-- The input follows --

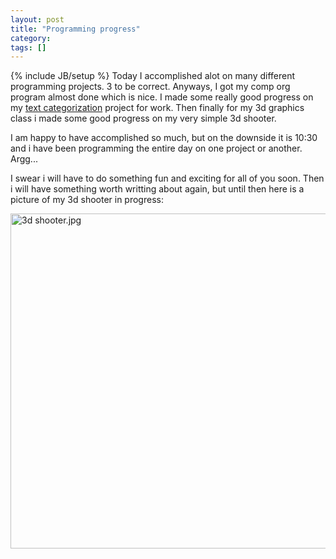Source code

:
 ```yaml
---
layout: post
title: "Programming progress"
category:
tags: []
---
```

{% include JB/setup %}
Today I accomplished alot on many different programming projects. 3 to be correct. Anyways, I got my comp org program almost done which is nice. I made some really good progress on my <a href="http://www.deadawakemovie.com/ml">text categorization</a> project for work. Then finally for my 3d graphics class i made some good progress on my very simple 3d shooter. 

I am happy to have accomplished so much, but on the downside it is 10:30 and i have been programming the entire day on one project or another. Argg...

I swear i will have to do something fun and exciting for all of you soon. Then i will have something worth writting about again, but until then here is a picture of my 3d shooter in progress:

<img alt="3d shooter.jpg" src="http://WWW.bandddesigns.com/blogger/arch/3d shooter.jpg" width="512" height="536" border="0" />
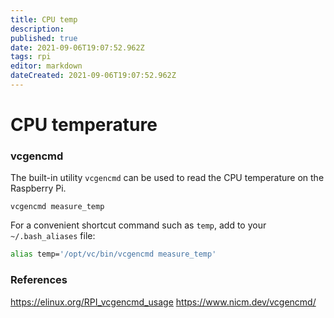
 ```yaml
---
title: CPU temp
description: 
published: true
date: 2021-09-06T19:07:52.962Z
tags: rpi
editor: markdown
dateCreated: 2021-09-06T19:07:52.962Z
---
```


# CPU temperature
### vcgencmd
The built-in utility `vcgencmd` can be used to read the CPU temperature on the Raspberry Pi.

```shell
vcgencmd measure_temp
```

For a convenient shortcut command such as `temp`, add to your `~/.bash_aliases` file:
```bash
alias temp='/opt/vc/bin/vcgencmd measure_temp'
```

### References
https://elinux.org/RPI_vcgencmd_usage
https://www.nicm.dev/vcgencmd/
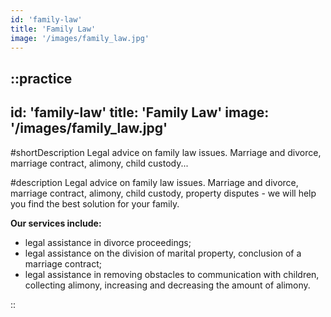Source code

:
 ```yaml
---
id: 'family-law'
title: 'Family Law'
image: '/images/family_law.jpg'
---
```

::practice
---
id: 'family-law'
title: 'Family Law'
image: '/images/family_law.jpg'
---

#shortDescription
Legal advice on family law issues. Marriage and divorce, marriage contract, alimony, child custody...

#description
Legal advice on family law issues. Marriage and divorce, marriage contract, alimony, child custody, property disputes - we will help you find the best solution for your family.

**Our services include:**
- legal assistance in divorce proceedings;
- legal assistance on the division of marital property, conclusion of a marriage contract;
- legal assistance in removing obstacles to communication with children, collecting alimony, increasing and decreasing the amount of alimony.

::
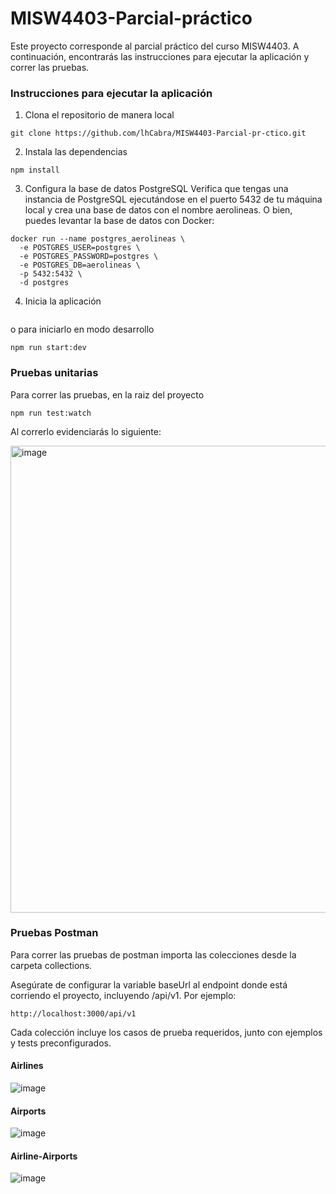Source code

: # MISW4403-Parcial-práctico
Este proyecto corresponde al parcial práctico del curso MISW4403. A continuación, encontrarás las instrucciones para ejecutar la aplicación y correr las pruebas.

### Instrucciones para ejecutar la aplicación
1. Clona el repositorio de manera local
```
git clone https://github.com/lhCabra/MISW4403-Parcial-pr-ctico.git
```

2. Instala las dependencias
```
npm install
```

3. Configura la base de datos PostgreSQL
Verifica que tengas una instancia de PostgreSQL ejecutándose en el puerto 5432 de tu máquina local y crea una base de datos con el nombre aerolineas.
O bien, puedes levantar la base de datos con Docker:
```
docker run --name postgres_aerolineas \
  -e POSTGRES_USER=postgres \
  -e POSTGRES_PASSWORD=postgres \
  -e POSTGRES_DB=aerolineas \
  -p 5432:5432 \
  -d postgres
```
4. Inicia la aplicación

```npm run start
```
o para iniciarlo en modo desarrollo
```
npm run start:dev
``` 
### Pruebas unitarias
Para correr las pruebas, en la raiz del proyecto 
```
npm run test:watch
```
Al correrlo evidenciarás lo siguiente: 

<img width="747" alt="image" src="https://github.com/user-attachments/assets/6005f57e-a383-42ee-82e8-1a916c1e93a1" />

### Pruebas Postman
Para correr las pruebas de postman importa las colecciones desde la carpeta collections.

Asegúrate de configurar la variable baseUrl al endpoint donde está corriendo el proyecto, incluyendo /api/v1. Por ejemplo: 
```
http://localhost:3000/api/v1
```

Cada colección incluye los casos de prueba requeridos, junto con ejemplos y tests preconfigurados.

#### Airlines
![image](https://github.com/user-attachments/assets/440b8f8e-d308-4387-ab92-e4548aed38f6)

#### Airports
![image](https://github.com/user-attachments/assets/60ca0d13-bc20-48a5-bf6c-fe2d715dbc4d)

#### Airline-Airports
![image](https://github.com/user-attachments/assets/871eb676-edc6-422c-96fe-4c1e40d81a18)

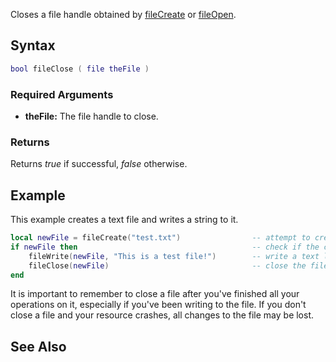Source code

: Closes a file handle obtained by [fileCreate](/docs/filecreate.md "wikilink") or [fileOpen](/docs/fileopen.md "wikilink").

Syntax
------

``` lua
bool fileClose ( file theFile )
```

### Required Arguments

-   **theFile:** The file handle to close.

### Returns

Returns *true* if successful, *false* otherwise.

Example
-------

This example creates a text file and writes a string to it.

``` lua
local newFile = fileCreate("test.txt")                -- attempt to create a new file
if newFile then                                       -- check if the creation succeeded
    fileWrite(newFile, "This is a test file!")        -- write a text line
    fileClose(newFile)                                -- close the file once you're done with it
end
```

It is important to remember to close a file after you've finished all your operations on it, especially if you've been writing to the file. If you don't close a file and your resource crashes, all changes to the file may be lost.

See Also
--------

-- The input concluded --

▶ Work required
If the word "property" appears in a line above, copy that line.

▶ Task result
Legal advice on family law issues. Marriage and divorce, marriage contract, alimony, child custody, property disputes - we will help you find the best solution for your family.
- legal assistance on the division of marital property, conclusion of a marriage contract;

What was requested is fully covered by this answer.